Torre Boldone– Otto rifugiati su una popolazione di quasi novemila persone, ma all’amministrazione di Torre Boldone sembrano troppi, tanto da paventare il default dell’intero comune: questo sostiene il sindaco Claudio Sessa, che ha deciso di comunicare le proprie ragioni all’intera cittadinanza in un’assemblea pubblica svoltasi lunedì sera. Una lunga polemica che è arrivata anche sulle cronache nazionali, visto che Sessa (noto sindaco “sceriffo” per le sue posizioni anti immigrazione) ha addirittura minacciato di incatenarsi davanti la prefettura.
QUELLO CHE SESSA DICE… – Dopo un resoconto dei vari incontri tra i comuni e la prefetta Francesca Ferrandino per la gestione dell’accoglienza, durante l’assemblea Vanessa Bonaiti, assessora ai servizi sociali di Torre, ha evidenziato che il problema riguarda la residenza: secondo la giunta i migranti accolti la prenderanno in comune, avendo così la possibilità di accedere ai servizi sociali.

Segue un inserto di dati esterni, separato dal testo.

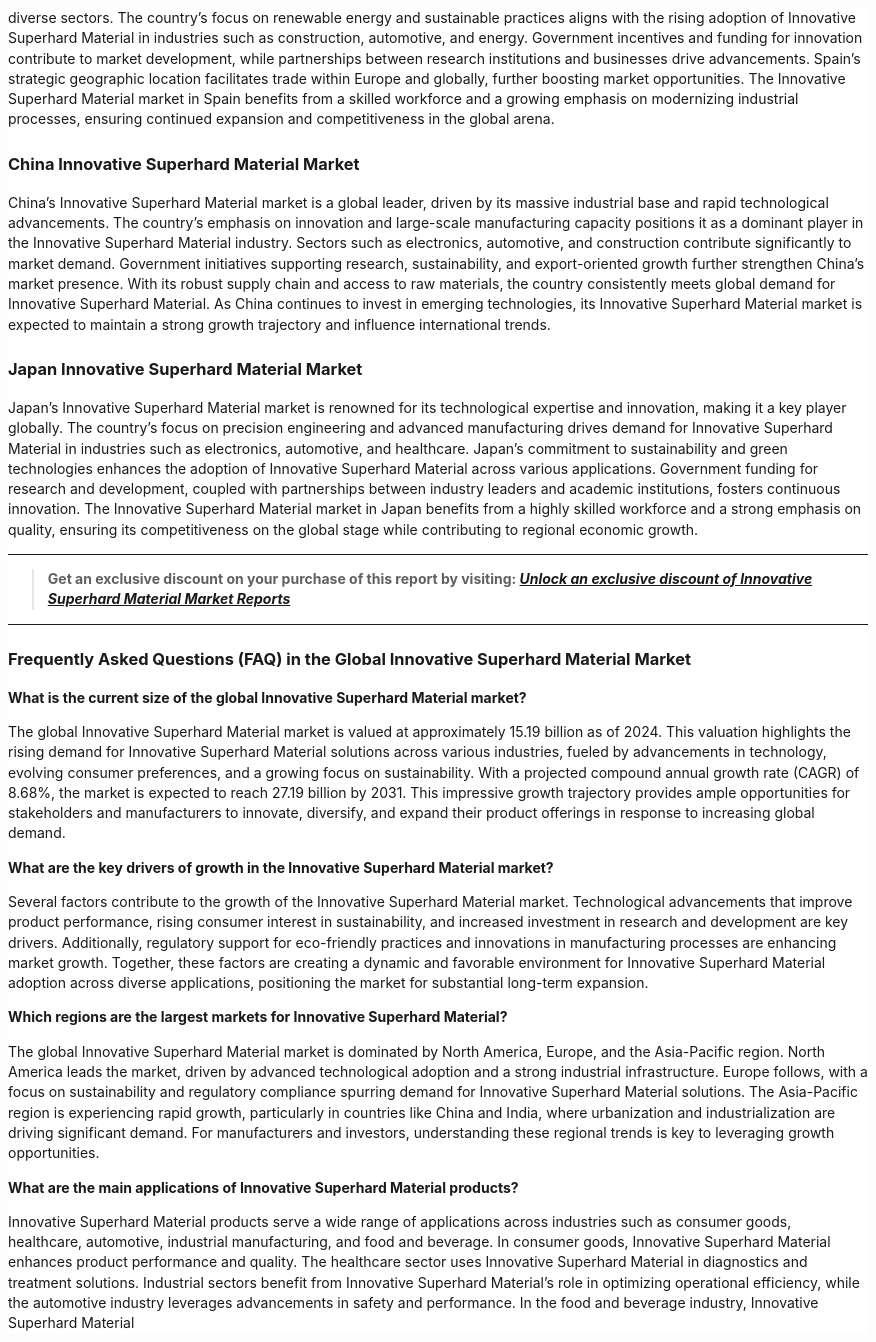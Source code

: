diverse sectors. The country&rsquo;s focus on renewable energy and sustainable practices aligns with the rising adoption of Innovative Superhard Material in industries such as construction, automotive, and energy. Government incentives and funding for innovation contribute to market development, while partnerships between research institutions and businesses drive advancements. Spain&rsquo;s strategic geographic location facilitates trade within Europe and globally, further boosting market opportunities. The Innovative Superhard Material market in Spain benefits from a skilled workforce and a growing emphasis on modernizing industrial processes, ensuring continued expansion and competitiveness in the global arena.</p><h3>China Innovative Superhard Material Market</h3><p>China&rsquo;s Innovative Superhard Material market is a global leader, driven by its massive industrial base and rapid technological advancements. The country&rsquo;s emphasis on innovation and large-scale manufacturing capacity positions it as a dominant player in the Innovative Superhard Material industry. Sectors such as electronics, automotive, and construction contribute significantly to market demand. Government initiatives supporting research, sustainability, and export-oriented growth further strengthen China&rsquo;s market presence. With its robust supply chain and access to raw materials, the country consistently meets global demand for Innovative Superhard Material. As China continues to invest in emerging technologies, its Innovative Superhard Material market is expected to maintain a strong growth trajectory and influence international trends.</p><h3>Japan Innovative Superhard Material Market</h3><p>Japan&rsquo;s Innovative Superhard Material market is renowned for its technological expertise and innovation, making it a key player globally. The country&rsquo;s focus on precision engineering and advanced manufacturing drives demand for Innovative Superhard Material in industries such as electronics, automotive, and healthcare. Japan&rsquo;s commitment to sustainability and green technologies enhances the adoption of Innovative Superhard Material across various applications. Government funding for research and development, coupled with partnerships between industry leaders and academic institutions, fosters continuous innovation. The Innovative Superhard Material market in Japan benefits from a highly skilled workforce and a strong emphasis on quality, ensuring its competitiveness on the global stage while contributing to regional economic growth.</p><hr /><blockquote><p><strong>Get an exclusive discount on your purchase of this report by visiting: <em><a href="://marketresearchpulse.com/ask-for-discount/56034?utm_source=Github&amp;utm_medium=029">Unlock an exclusive discount of Innovative Superhard Material Market Reports</a></em>&nbsp;</strong></p></blockquote><hr /><h3>Frequently Asked Questions (FAQ) in the Global Innovative Superhard Material Market</h3><p><strong>What is the current size of the global Innovative Superhard Material market?</strong></p><p>The global Innovative Superhard Material market is valued at approximately 15.19 billion as of 2024. This valuation highlights the rising demand for Innovative Superhard Material solutions across various industries, fueled by advancements in technology, evolving consumer preferences, and a growing focus on sustainability. With a projected compound annual growth rate (CAGR) of 8.68%, the market is expected to reach 27.19 billion by 2031. This impressive growth trajectory provides ample opportunities for stakeholders and manufacturers to innovate, diversify, and expand their product offerings in response to increasing global demand.</p><p><strong>What are the key drivers of growth in the Innovative Superhard Material market?</strong></p><p>Several factors contribute to the growth of the Innovative Superhard Material market. Technological advancements that improve product performance, rising consumer interest in sustainability, and increased investment in research and development are key drivers. Additionally, regulatory support for eco-friendly practices and innovations in manufacturing processes are enhancing market growth. Together, these factors are creating a dynamic and favorable environment for Innovative Superhard Material adoption across diverse applications, positioning the market for substantial long-term expansion.</p><p><strong>Which regions are the largest markets for Innovative Superhard Material?</strong></p><p>The global Innovative Superhard Material market is dominated by North America, Europe, and the Asia-Pacific region. North America leads the market, driven by advanced technological adoption and a strong industrial infrastructure. Europe follows, with a focus on sustainability and regulatory compliance spurring demand for Innovative Superhard Material solutions. The Asia-Pacific region is experiencing rapid growth, particularly in countries like China and India, where urbanization and industrialization are driving significant demand. For manufacturers and investors, understanding these regional trends is key to leveraging growth opportunities.</p><p><strong>What are the main applications of Innovative Superhard Material products?</strong></p><p>Innovative Superhard Material products serve a wide range of applications across industries such as consumer goods, healthcare, automotive, industrial manufacturing, and food and beverage. In consumer goods, Innovative Superhard Material enhances product performance and quality. The healthcare sector uses Innovative Superhard Material in diagnostics and treatment solutions. Industrial sectors benefit from Innovative Superhard Material&rsquo;s role in optimizing operational efficiency, while the automotive industry leverages advancements in safety and performance. In the food and beverage industry, Innovative Superhard Material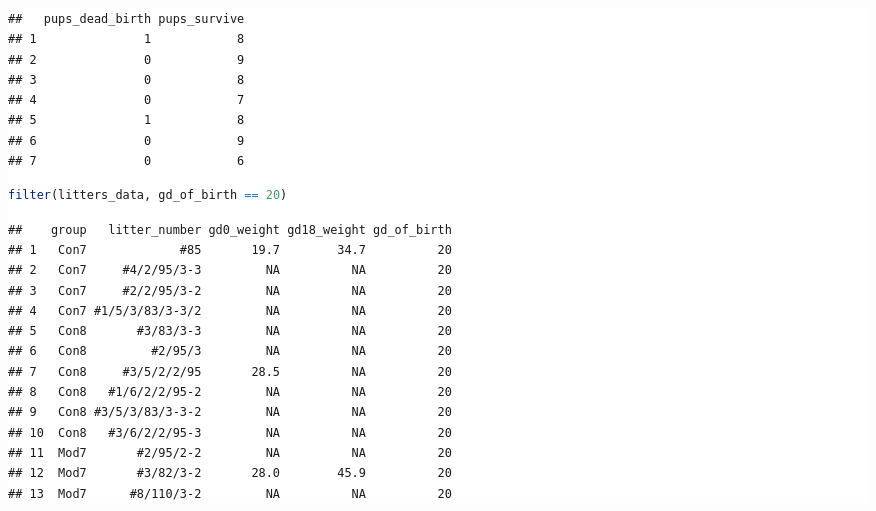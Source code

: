     ##   pups_dead_birth pups_survive
    ## 1               1            8
    ## 2               0            9
    ## 3               0            8
    ## 4               0            7
    ## 5               1            8
    ## 6               0            9
    ## 7               0            6

``` r
filter(litters_data, gd_of_birth == 20)
```

    ##    group   litter_number gd0_weight gd18_weight gd_of_birth
    ## 1   Con7             #85       19.7        34.7          20
    ## 2   Con7     #4/2/95/3-3         NA          NA          20
    ## 3   Con7     #2/2/95/3-2         NA          NA          20
    ## 4   Con7 #1/5/3/83/3-3/2         NA          NA          20
    ## 5   Con8       #3/83/3-3         NA          NA          20
    ## 6   Con8         #2/95/3         NA          NA          20
    ## 7   Con8     #3/5/2/2/95       28.5          NA          20
    ## 8   Con8   #1/6/2/2/95-2         NA          NA          20
    ## 9   Con8 #3/5/3/83/3-3-2         NA          NA          20
    ## 10  Con8   #3/6/2/2/95-3         NA          NA          20
    ## 11  Mod7       #2/95/2-2         NA          NA          20
    ## 12  Mod7       #3/82/3-2       28.0        45.9          20
    ## 13  Mod7      #8/110/3-2         NA          NA          20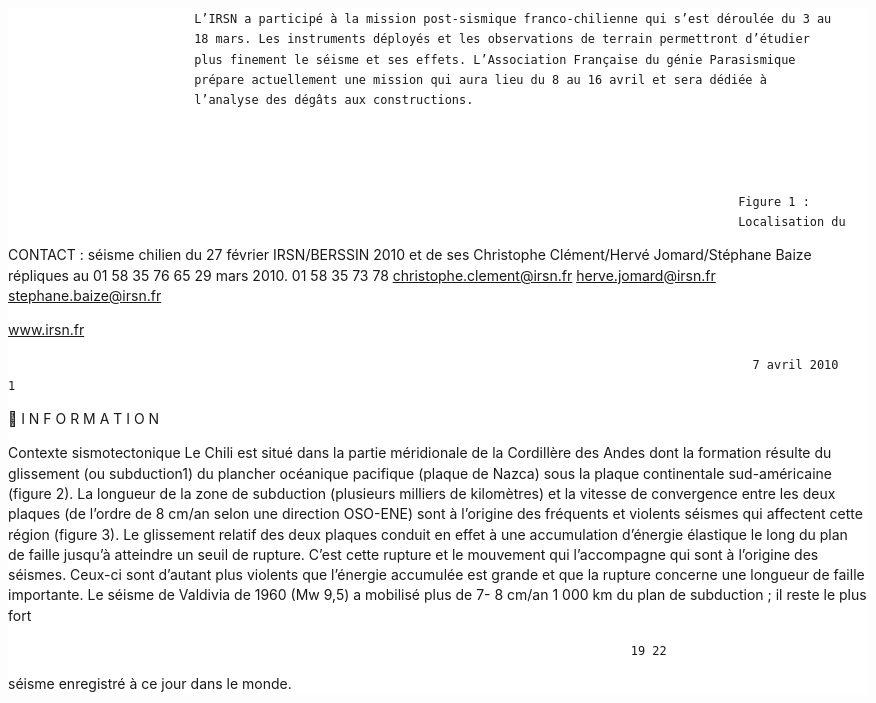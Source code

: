                              L’IRSN a participé à la mission post-sismique franco-chilienne qui s’est déroulée du 3 au
                              18 mars. Les instruments déployés et les observations de terrain permettront d’étudier
                              plus finement le séisme et ses effets. L’Association Française du génie Parasismique
                              prépare actuellement une mission qui aura lieu du 8 au 16 avril et sera dédiée à
                              l’analyse des dégâts aux constructions.




                                                                                                          Figure 1 :
                                                                                                          Localisation du
CONTACT :                                                                                                 séisme chilien
                                                                                                          du 27 février
IRSN/BERSSIN                                                                                              2010 et de ses
Christophe Clément/Hervé
Jomard/Stéphane Baize
                                                                                                          répliques au
01 58 35 76 65                                                                                            29 mars 2010.
01 58 35 73 78
christophe.clement@irsn.fr
herve.jomard@irsn.fr
stephane.baize@irsn.fr

 www.irsn.fr

                                                                                                            7 avril 2010    1
                                        I N F O R M A T I O N


Contexte sismotectonique
Le Chili est situé dans la partie méridionale de la
Cordillère des Andes dont la formation résulte du
glissement (ou subduction1) du plancher océanique
pacifique (plaque de Nazca) sous la plaque continentale
sud-américaine (figure 2). La longueur de la zone de
subduction (plusieurs milliers de kilomètres) et la vitesse
de convergence entre les deux plaques (de l’ordre de 8
cm/an selon une direction OSO-ENE) sont à l’origine des
fréquents et violents séismes qui affectent cette région
(figure 3). Le glissement relatif des deux plaques conduit
en effet à une accumulation d’énergie élastique le long
du plan de faille jusqu’à atteindre un seuil de rupture.
C’est cette rupture et le mouvement qui l’accompagne
qui sont à l’origine des séismes. Ceux-ci sont d’autant
plus violents que l’énergie accumulée est grande et que
la rupture concerne une longueur de faille importante. Le
séisme de Valdivia de 1960 (Mw 9,5) a mobilisé plus de                      7- 8 cm/an
1 000 km du plan de subduction ; il reste le plus fort




                                                                                           19 22
séisme enregistré à ce jour dans le monde.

Per questo l’amministrazione profila già lo scenario drammatico del bilancio in rosso, sottolineando che anche un minore o due a carico del comune causerebbero di fatto il fallimento. “Meno male che a Torre nascono pochi bambini” si sente dalla folla riunita presso il centro polivalente.
…QUELLO CHE SESSA NON DICE – Sindaco e assessora sono stati criticati da molti dei presenti, visto che alcune informazioni salienti sono state omesse: innanzitutto queste persone arriveranno grazie a un progetto per l’accoglienza diffusa, che verrà interamente gestita da alcune cooperative vincitrici di un bando indetto dalla prefettura. Per ogni migrante la cooperativa riceverà 37,50 euro al giorno pagati dal governo per coprire i costi dell’accoglienza: sono inclusi non solo vitto e alloggio, ma anche una serie di servizi aggiuntivi (corsi di italiano, inserimento lavorativo…) in modo che i richiedenti asilo non gravino sulle casse del comune che li accoglie.
“Per legge i comuni non possono impedire di prendere la residenza a qualcuno, tantomeno ai rifugiati: grazie al decreto legislativo 142 del 2015, l’Italia ha recepito alcune direttive europee sul tema con parametri di accoglienza nuovi” ci spiega l’avvocatessa Marta Lavanna dell’Associazione per gli studi giuridici sull’immigrazione (Asgi).
Ma c’è di più: nel caso un’amministrazione si rifiutasse di concedere la residenza sul proprio territorio potrebbe andare incontro a processo. Cosa già successa a Treviolo: il comune ha rifiutato di dare la residenza a una famiglia di richiedenti asilo che viveva in un appartamento di una cooperativa. Dopo la causa non solo l’amministrazione ha dovuto concederla ma si è dovuta sobbarcare le spese legali. E’ questo il senso dell’accoglienza diffusa: non gravare sulle casse comunali di alcuni paesi o città ed evitare che i rifugiati vengano stipati in enormi centri di accoglienza, come era successo durante l’Emergenza Nord Africa. “Poche persone in centri medio-grandi passano molto più inosservati rispetto a cento a Botta di Sedrina” conclude l’avvocatessa Lavanna.
Accogliere meno, accogliere meglio: il modello dell’accoglienza diffusa è pensato proprio per non impattare sul territorio e offre una possibilità di aggregazione e mescolanza nel contesto in cui si arriva. Sempre che le giunte comunali non decidano di dare vita a strumentazioni politiche sulla pelle di chi scappa dalla guerra. Guardando al caso di Torre Boldone è difficile non pensare a un tentativo di questo tipo.
Tuttavia, proprio in nome di una maggiore solidarietà molti cittadini durante l’assemblea hanno sottolineato come il numero esiguo di persone (otto) e la loro gestione all’interno di un progetto di accoglienza diffusa difficilmente potrebbero avere impatti tanto disastrosi sul bilancio comunale. Fortunatamente esiste una Torre Boldone aperta e solidale che non si lascia spaventare da facili allarmismi.